Mais longe um pouco, digo a um dirigente sindical que eles não podem cercear o trabalho da imprensa. Que estão sendo tão autoritários quanto o prefeito e o presidente da Câmara. Ele ameaça contar aos colegas, à multidão. Digo que tudo bem. “Vai ficar bonito pra vocês me tirarem à força daqui.” Ele desiste. Dizem que devo procurar os vereadores que são contra o projeto. A maioria está no caminhão de som.
Noêmia
Vou até lá. Encontro a vereadora Noêmia e explico a situação. A imprensa está sendo barrada. A vereadora diz que isso é um absurdo e resolve interceder. Junto comigo vai o repórter Narley Resende, da rádio BandNews FM. No caminho, a vereadora é aplaudida. Como estou com ela, um grupo de pessoas até pede para tirar uma foto comigo. Digo que não é o caso. A vereadora insiste. Se for o preço para passar na porta, que seja. Estranho, mas vá lá.
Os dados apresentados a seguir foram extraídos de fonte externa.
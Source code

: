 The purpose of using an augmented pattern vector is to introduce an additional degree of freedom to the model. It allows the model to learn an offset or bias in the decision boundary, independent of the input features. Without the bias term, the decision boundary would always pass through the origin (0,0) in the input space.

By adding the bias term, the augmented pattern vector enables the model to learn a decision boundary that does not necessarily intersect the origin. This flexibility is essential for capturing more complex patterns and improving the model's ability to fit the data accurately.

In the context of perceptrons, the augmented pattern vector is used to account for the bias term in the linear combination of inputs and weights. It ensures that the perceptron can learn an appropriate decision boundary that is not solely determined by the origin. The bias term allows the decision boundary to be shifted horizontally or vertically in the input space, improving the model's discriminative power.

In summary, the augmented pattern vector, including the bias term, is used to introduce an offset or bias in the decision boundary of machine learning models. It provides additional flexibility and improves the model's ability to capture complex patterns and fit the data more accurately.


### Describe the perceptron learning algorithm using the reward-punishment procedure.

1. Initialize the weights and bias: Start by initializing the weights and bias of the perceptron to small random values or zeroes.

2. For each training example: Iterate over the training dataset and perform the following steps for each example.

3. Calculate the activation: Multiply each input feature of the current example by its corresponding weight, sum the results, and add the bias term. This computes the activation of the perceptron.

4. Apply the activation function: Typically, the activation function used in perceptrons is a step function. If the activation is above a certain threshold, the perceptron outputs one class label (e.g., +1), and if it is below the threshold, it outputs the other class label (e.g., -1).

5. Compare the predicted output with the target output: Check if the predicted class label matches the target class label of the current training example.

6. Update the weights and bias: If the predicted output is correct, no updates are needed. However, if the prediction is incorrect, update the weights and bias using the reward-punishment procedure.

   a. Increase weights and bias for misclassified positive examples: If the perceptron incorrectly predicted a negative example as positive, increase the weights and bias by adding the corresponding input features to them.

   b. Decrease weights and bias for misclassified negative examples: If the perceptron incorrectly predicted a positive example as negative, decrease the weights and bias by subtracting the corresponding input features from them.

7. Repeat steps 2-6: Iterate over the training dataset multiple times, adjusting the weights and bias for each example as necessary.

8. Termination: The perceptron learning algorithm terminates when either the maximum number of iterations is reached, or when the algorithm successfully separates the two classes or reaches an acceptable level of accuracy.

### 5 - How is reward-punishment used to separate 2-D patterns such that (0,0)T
Caminhamos até o mesmo lugar em que fui barrado da primeira vez. E agora, mesmo com a vereadora que vota com os sindicalistas, a hostilidade permanece. “Opa! Opa!” “Noemia, você entra, eles não.” A vereadora tenta conversar. Não há conversa. A imprensa, eles explicam, é inimiga da causa.
Começa um bate-boca. Digo que eles estão sendo autoritários, que o prédio é público. Eles dizem que não estou lá para ajudar. Digo que é verdade, não estou mesmo. Estou lá para relatar. O tom só sobe. Gritos de guerra. O sujeito que finge negociar comigo é o mesmo que pouco antes me disse: “Ok, você quer entrar? Passa lá.” E aponta para fileiras de gente com cara de que não vai deixar ninguém nem chegar perto. “Você está me ameaçando?” “Imagina, quer entrar? Passa ali por eles”, ele diz.
Não passei. Só quem passa, afinal, são os favoráveis à causa. E esses, é claro, serão barrados pelos vereadores, que não querem ninguém fiscalizando sua estranha relação com o prefeito.